*Exercise instructions*: A faithful, complete transcription of the listing is required.

============================================================

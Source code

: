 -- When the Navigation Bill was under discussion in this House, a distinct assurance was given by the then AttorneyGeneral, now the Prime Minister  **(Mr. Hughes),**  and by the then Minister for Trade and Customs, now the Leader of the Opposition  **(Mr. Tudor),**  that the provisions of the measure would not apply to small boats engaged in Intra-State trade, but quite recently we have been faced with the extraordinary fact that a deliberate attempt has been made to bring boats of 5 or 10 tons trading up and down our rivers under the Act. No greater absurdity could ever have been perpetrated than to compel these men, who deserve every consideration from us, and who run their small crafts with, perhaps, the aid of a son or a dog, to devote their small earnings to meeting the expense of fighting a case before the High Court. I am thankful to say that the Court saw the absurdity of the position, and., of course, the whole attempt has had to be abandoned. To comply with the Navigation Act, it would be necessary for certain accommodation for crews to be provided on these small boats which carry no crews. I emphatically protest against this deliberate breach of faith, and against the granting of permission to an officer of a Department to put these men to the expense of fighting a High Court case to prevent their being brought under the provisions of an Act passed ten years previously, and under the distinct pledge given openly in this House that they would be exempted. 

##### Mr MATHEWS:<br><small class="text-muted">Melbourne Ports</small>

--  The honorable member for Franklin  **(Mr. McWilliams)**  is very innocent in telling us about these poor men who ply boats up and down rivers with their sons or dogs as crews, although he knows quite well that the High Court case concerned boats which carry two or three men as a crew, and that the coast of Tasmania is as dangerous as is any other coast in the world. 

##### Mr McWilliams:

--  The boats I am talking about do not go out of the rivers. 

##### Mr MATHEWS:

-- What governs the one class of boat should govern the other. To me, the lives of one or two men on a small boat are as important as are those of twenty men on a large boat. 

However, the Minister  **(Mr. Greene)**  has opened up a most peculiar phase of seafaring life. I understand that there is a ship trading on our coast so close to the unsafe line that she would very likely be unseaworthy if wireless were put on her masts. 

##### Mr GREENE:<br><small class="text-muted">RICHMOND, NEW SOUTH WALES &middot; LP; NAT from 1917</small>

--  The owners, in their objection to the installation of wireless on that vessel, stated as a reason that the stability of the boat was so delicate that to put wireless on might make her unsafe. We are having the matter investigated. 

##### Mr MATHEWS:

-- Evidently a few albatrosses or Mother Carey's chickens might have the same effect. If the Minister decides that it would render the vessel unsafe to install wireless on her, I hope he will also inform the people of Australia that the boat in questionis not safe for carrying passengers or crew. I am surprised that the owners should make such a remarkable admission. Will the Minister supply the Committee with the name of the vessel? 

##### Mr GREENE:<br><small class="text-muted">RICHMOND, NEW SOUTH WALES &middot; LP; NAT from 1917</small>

============================================================

*Response to this exercise*:
Source code

: -- When the Navigation Bill was under discussion in this House, a distinct assurance was given by the then AttorneyGeneral, now the Prime Minister  **(Mr. Hughes),**  and by the then Minister for Trade and Customs, now the Leader of the Opposition  **(Mr. Tudor),**  that the provisions of the measure would not apply to small boats engaged in Intra-State trade, but quite recently we have been faced with the extraordinary fact that a deliberate attempt has been made to bring boats of 5 or 10 tons trading up and down our rivers under the Act. No greater absurdity could ever have been perpetrated than to compel these men, who deserve every consideration from us, and who run their small crafts with, perhaps, the aid of a son or a dog, to devote their small earnings to meeting the expense of fighting a case before the High Court. I am thankful to say that the Court saw the absurdity of the position, and., of course, the whole attempt has had to be abandoned. To comply with the Navigation Act, it would be necessary for certain accommodation for crews to be provided on these small boats which carry no crews. I emphatically protest against this deliberate breach of faith, and against the granting of permission to an officer of a Department to put these men to the expense of fighting a High Court case to prevent their being brought under the provisions of an Act passed ten years previously, and under the distinct pledge given openly in this House that they would be exempted. 

##### Mr MATHEWS:<br><small class="text-muted">Melbourne Ports</small>

--  The honorable member for Franklin  **(Mr. McWilliams)**  is very innocent in telling us about these poor men who ply boats up and down rivers with their sons or dogs as crews, although he knows quite well that the High Court case concerned boats which carry two or three men as a crew, and that the coast of Tasmania is as dangerous as is any other coast in the world. 

##### Mr McWilliams:

--  The boats I am talking about do not go out of the rivers. 

##### Mr MATHEWS:

-- What governs the one class of boat should govern the other. To me, the lives of one or two men on a small boat are as important as are those of twenty men on a large boat. 

However, the Minister  **(Mr. Greene)**  has opened up a most peculiar phase of seafaring life. I understand that there is a ship trading on our coast so close to the unsafe line that she would very likely be unseaworthy if wireless were put on her masts. 

##### Mr GREENE:<br><small class="text-muted">RICHMOND, NEW SOUTH WALES &middot; LP; NAT from 1917</small>

--  The owners, in their objection to the installation of wireless on that vessel, stated as a reason that the stability of the boat was so delicate that to put wireless on might make her unsafe. We are having the matter investigated. 

##### Mr MATHEWS:

-- Evidently a few albatrosses or Mother Carey's chickens might have the same effect. If the Minister decides that it would render the vessel unsafe to install wireless on her, I hope he will also inform the people of Australia that the boat in questionis not safe for carrying passengers or crew. I am surprised that the owners should make such a remarkable admission. Will the Minister supply the Committee with the name of the vessel? 

##### Mr GREENE:<br><small class="text-muted">RICHMOND, NEW SOUTH WALES &middot; LP; NAT from 1917</small>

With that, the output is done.